**Data to examine:**

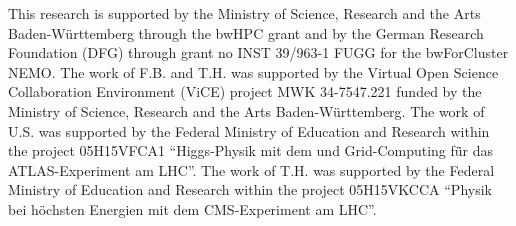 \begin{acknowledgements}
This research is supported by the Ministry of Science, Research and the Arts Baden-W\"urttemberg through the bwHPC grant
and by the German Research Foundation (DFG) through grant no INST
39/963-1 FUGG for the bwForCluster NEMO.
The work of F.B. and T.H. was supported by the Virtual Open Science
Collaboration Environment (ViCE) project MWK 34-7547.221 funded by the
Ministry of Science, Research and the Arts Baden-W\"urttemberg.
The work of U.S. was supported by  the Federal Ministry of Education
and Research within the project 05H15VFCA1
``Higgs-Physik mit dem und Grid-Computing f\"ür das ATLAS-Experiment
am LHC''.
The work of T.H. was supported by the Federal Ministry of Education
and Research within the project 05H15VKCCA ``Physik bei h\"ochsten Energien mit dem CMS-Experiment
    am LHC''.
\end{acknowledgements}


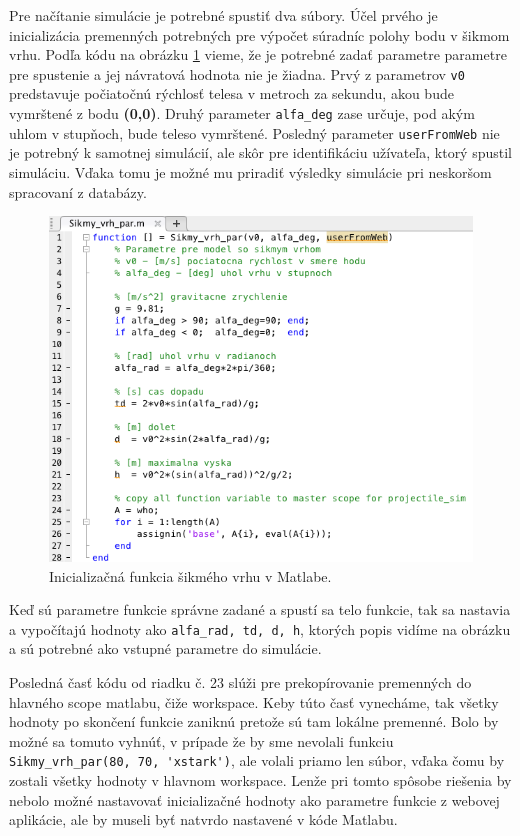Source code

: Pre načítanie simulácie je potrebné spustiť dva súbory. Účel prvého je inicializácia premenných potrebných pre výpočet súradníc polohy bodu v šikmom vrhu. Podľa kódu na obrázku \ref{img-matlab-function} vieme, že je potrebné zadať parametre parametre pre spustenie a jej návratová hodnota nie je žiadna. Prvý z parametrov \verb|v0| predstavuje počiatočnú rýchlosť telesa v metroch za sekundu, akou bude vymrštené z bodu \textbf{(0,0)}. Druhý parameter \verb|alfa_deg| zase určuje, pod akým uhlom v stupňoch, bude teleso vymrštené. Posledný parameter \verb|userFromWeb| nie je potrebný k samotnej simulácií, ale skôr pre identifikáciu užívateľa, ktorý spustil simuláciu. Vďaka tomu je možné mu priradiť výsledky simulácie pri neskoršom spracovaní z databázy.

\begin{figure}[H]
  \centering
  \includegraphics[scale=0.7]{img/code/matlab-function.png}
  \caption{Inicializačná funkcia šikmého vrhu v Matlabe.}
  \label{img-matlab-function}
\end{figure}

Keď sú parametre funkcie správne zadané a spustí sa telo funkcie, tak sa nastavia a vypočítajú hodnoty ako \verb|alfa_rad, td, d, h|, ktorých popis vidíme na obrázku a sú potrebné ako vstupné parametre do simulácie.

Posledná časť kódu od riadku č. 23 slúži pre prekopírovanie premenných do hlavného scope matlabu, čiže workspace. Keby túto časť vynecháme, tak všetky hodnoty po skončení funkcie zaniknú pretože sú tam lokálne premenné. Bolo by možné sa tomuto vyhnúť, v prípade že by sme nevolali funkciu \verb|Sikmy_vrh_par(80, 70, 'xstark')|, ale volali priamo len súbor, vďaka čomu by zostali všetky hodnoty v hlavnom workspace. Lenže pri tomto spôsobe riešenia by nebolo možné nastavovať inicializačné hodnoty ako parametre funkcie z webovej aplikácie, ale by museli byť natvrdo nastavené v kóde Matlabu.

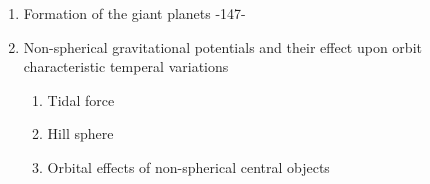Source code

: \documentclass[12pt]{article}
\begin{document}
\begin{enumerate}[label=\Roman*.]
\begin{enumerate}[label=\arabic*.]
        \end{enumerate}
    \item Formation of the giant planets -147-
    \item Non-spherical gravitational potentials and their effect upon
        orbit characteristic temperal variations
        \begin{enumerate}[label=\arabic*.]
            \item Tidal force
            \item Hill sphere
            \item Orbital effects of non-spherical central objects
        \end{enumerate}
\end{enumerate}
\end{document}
...
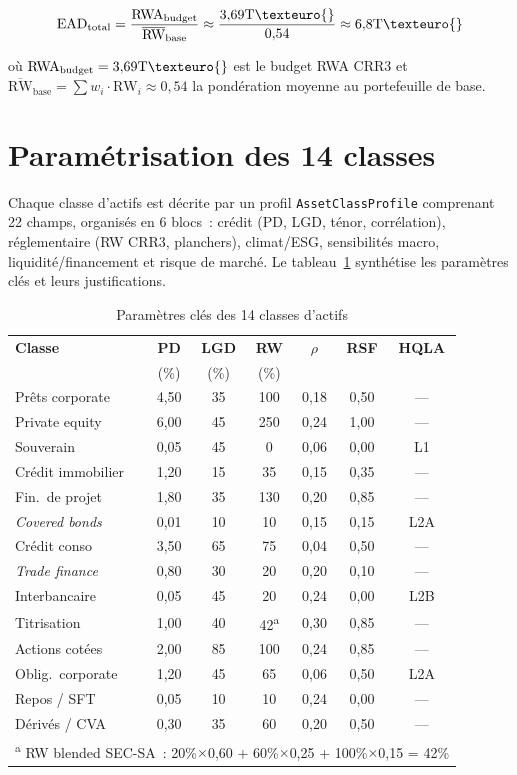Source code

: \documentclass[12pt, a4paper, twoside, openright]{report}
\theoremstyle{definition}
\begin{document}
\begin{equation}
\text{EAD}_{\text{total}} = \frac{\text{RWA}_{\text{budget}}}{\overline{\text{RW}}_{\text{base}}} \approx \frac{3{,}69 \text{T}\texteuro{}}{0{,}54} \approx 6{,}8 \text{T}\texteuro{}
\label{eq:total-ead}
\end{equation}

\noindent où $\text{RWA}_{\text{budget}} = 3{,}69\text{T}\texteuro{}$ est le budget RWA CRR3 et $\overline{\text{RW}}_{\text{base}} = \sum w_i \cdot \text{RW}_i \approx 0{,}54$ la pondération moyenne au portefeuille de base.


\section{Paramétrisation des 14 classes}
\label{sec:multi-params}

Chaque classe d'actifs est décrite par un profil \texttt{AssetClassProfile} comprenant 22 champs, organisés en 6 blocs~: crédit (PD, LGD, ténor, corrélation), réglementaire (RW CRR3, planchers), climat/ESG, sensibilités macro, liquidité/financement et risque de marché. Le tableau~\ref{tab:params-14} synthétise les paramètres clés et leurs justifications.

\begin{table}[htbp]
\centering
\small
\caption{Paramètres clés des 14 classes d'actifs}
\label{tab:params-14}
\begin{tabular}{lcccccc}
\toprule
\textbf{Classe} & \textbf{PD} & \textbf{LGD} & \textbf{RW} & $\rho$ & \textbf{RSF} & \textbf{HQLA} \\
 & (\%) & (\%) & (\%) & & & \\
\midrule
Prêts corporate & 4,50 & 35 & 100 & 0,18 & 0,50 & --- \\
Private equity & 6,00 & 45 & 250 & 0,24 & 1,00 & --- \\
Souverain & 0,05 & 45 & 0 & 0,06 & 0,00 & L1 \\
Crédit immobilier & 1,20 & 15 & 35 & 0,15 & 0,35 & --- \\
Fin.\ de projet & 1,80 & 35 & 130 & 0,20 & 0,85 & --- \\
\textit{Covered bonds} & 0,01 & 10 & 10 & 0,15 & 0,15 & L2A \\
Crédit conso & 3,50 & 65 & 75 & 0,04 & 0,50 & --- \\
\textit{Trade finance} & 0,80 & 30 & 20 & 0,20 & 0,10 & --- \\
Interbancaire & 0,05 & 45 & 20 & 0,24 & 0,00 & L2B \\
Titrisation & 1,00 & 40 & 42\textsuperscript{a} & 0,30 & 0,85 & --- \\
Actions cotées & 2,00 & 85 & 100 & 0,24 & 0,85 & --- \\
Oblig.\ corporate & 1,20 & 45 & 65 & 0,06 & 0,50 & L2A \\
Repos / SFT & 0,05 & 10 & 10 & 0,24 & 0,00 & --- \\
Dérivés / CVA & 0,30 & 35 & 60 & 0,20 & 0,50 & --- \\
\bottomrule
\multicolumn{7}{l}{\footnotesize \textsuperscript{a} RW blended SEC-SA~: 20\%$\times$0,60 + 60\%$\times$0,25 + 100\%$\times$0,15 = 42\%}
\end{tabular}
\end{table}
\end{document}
* * *
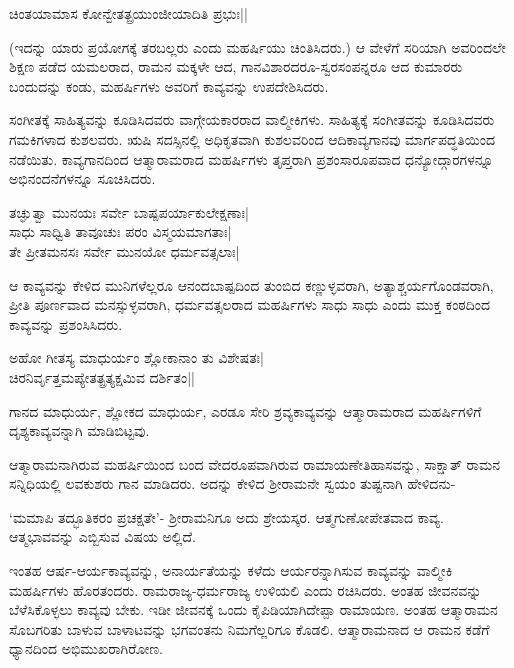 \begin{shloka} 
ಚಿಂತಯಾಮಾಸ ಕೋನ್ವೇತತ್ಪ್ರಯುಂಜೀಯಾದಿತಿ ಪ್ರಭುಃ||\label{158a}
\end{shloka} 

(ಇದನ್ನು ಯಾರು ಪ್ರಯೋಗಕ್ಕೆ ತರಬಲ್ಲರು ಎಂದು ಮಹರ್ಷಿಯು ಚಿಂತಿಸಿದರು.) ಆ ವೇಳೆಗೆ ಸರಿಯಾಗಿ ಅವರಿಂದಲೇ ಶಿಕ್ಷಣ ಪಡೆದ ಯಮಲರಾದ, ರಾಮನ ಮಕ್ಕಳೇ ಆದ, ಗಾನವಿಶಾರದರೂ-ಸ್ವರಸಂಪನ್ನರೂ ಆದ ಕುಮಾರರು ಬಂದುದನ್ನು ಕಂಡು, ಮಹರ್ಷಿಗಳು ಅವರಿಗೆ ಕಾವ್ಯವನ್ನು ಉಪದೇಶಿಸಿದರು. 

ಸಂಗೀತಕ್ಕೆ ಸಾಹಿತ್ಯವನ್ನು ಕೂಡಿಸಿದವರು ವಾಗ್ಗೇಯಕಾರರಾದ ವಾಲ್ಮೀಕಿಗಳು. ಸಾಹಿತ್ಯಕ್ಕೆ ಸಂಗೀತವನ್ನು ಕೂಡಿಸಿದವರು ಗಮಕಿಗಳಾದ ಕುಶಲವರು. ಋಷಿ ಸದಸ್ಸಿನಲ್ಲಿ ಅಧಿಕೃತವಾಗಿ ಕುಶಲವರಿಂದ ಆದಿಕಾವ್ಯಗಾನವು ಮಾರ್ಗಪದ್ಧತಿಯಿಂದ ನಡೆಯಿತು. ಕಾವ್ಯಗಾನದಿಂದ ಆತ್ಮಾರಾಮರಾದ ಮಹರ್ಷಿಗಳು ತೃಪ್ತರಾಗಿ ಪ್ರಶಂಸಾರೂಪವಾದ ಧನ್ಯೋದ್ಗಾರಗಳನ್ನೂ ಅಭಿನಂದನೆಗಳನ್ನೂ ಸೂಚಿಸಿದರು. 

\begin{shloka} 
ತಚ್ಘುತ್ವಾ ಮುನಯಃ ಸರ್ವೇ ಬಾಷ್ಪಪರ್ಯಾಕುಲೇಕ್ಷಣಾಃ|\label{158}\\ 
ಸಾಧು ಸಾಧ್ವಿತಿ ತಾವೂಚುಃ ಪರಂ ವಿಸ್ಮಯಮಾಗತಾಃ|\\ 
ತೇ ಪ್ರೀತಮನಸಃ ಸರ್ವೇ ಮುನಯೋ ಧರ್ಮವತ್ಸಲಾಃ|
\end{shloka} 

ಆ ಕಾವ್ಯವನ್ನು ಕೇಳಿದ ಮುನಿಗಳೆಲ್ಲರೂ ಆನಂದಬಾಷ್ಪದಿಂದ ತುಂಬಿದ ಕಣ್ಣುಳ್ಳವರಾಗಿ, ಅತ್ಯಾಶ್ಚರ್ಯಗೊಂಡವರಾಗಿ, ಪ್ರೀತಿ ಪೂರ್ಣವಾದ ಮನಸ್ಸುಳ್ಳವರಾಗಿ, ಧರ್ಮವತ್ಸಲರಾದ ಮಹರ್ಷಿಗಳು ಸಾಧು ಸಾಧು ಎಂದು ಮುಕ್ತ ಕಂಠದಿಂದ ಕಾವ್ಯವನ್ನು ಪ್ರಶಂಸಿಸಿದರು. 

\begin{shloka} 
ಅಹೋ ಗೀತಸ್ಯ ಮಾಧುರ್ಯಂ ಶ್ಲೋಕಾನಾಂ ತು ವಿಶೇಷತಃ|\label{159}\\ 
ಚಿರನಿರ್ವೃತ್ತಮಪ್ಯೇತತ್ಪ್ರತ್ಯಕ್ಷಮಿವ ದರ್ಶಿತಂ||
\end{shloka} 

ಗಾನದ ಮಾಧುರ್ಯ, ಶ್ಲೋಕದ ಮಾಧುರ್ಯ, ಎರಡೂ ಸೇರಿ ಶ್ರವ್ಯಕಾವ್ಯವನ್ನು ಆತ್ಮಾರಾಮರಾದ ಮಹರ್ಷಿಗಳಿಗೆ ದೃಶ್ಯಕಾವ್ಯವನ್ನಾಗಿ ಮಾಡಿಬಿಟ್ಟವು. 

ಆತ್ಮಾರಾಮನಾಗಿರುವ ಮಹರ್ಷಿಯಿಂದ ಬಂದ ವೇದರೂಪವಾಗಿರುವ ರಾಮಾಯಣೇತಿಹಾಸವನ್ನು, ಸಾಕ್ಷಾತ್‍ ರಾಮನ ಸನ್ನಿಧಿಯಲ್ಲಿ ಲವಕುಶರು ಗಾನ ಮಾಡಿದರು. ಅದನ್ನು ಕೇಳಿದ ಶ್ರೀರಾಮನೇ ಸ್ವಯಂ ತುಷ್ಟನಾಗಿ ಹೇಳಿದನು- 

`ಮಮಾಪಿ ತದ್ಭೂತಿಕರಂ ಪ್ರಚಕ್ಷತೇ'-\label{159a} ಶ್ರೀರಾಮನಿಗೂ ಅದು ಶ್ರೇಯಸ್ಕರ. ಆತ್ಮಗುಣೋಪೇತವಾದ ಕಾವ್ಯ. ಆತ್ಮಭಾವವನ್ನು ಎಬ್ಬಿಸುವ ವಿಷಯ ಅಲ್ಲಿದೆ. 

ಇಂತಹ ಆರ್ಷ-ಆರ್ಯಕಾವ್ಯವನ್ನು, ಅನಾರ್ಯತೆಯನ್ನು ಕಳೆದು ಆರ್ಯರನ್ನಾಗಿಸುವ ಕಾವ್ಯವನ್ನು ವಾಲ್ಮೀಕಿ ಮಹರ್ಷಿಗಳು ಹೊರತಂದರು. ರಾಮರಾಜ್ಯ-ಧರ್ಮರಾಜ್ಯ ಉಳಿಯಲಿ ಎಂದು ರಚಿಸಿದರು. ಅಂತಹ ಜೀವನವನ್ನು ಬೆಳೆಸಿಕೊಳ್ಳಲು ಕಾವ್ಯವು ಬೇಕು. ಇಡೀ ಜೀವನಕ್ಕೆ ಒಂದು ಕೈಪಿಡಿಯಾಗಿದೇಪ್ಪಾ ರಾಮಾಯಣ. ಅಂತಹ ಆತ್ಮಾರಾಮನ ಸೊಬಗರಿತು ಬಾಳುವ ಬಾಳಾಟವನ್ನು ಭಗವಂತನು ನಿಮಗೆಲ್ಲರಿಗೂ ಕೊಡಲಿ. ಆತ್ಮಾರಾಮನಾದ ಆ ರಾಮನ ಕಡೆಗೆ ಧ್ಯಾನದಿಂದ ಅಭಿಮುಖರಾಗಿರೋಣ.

**What is expected:** In the data above, start at the line that has "ಅಹೋ ಗೀತಸ್ಯ ಮಾಧುರ್ಯಂ", stop after the line that has "ಇಂತಹ ಆರ್ಷ-ಆರ್ಯಕಾವ್ಯವನ್ನು, ಅನಾರ್ಯತೆಯನ್ನು", and print every line in between exactly as it stands.

**Task output:**
ಅಹೋ ಗೀತಸ್ಯ ಮಾಧುರ್ಯಂ ಶ್ಲೋಕಾನಾಂ ತು ವಿಶೇಷತಃ|\label{159}\\ 
ಚಿರನಿರ್ವೃತ್ತಮಪ್ಯೇತತ್ಪ್ರತ್ಯಕ್ಷಮಿವ ದರ್ಶಿತಂ||
\end{shloka} 

ಗಾನದ ಮಾಧುರ್ಯ, ಶ್ಲೋಕದ ಮಾಧುರ್ಯ, ಎರಡೂ ಸೇರಿ ಶ್ರವ್ಯಕಾವ್ಯವನ್ನು ಆತ್ಮಾರಾಮರಾದ ಮಹರ್ಷಿಗಳಿಗೆ ದೃಶ್ಯಕಾವ್ಯವನ್ನಾಗಿ ಮಾಡಿಬಿಟ್ಟವು. 

ಆತ್ಮಾರಾಮನಾಗಿರುವ ಮಹರ್ಷಿಯಿಂದ ಬಂದ ವೇದರೂಪವಾಗಿರುವ ರಾಮಾಯಣೇತಿಹಾಸವನ್ನು, ಸಾಕ್ಷಾತ್‍ ರಾಮನ ಸನ್ನಿಧಿಯಲ್ಲಿ ಲವಕುಶರು ಗಾನ ಮಾಡಿದರು. ಅದನ್ನು ಕೇಳಿದ ಶ್ರೀರಾಮನೇ ಸ್ವಯಂ ತುಷ್ಟನಾಗಿ ಹೇಳಿದನು- 

`ಮಮಾಪಿ ತದ್ಭೂತಿಕರಂ ಪ್ರಚಕ್ಷತೇ'-\label{159a} ಶ್ರೀರಾಮನಿಗೂ ಅದು ಶ್ರೇಯಸ್ಕರ. ಆತ್ಮಗುಣೋಪೇತವಾದ ಕಾವ್ಯ. ಆತ್ಮಭಾವವನ್ನು ಎಬ್ಬಿಸುವ ವಿಷಯ ಅಲ್ಲಿದೆ. 

ಇಂತಹ ಆರ್ಷ-ಆರ್ಯಕಾವ್ಯವನ್ನು, ಅನಾರ್ಯತೆಯನ್ನು ಕಳೆದು ಆರ್ಯರನ್ನಾಗಿಸುವ ಕಾವ್ಯವನ್ನು ವಾಲ್ಮೀಕಿ ಮಹರ್ಷಿಗಳು ಹೊರತಂದರು. ರಾಮರಾಜ್ಯ-ಧರ್ಮರಾಜ್ಯ ಉಳಿಯಲಿ ಎಂದು ರಚಿಸಿದರು. ಅಂತಹ ಜೀವನವನ್ನು ಬೆಳೆಸಿಕೊಳ್ಳಲು ಕಾವ್ಯವು ಬೇಕು. ಇಡೀ ಜೀವನಕ್ಕೆ ಒಂದು ಕೈಪಿಡಿಯಾಗಿದೇಪ್ಪಾ ರಾಮಾಯಣ. ಅಂತಹ ಆತ್ಮಾರಾಮನ ಸೊಬಗರಿತು ಬಾಳುವ ಬಾಳಾಟವನ್ನು ಭಗವಂತನು ನಿಮಗೆಲ್ಲರಿಗೂ ಕೊಡಲಿ. ಆತ್ಮಾರಾಮನಾದ ಆ ರಾಮನ ಕಡೆಗೆ ಧ್ಯಾನದಿಂದ ಅಭಿಮುಖರಾಗಿರೋಣ.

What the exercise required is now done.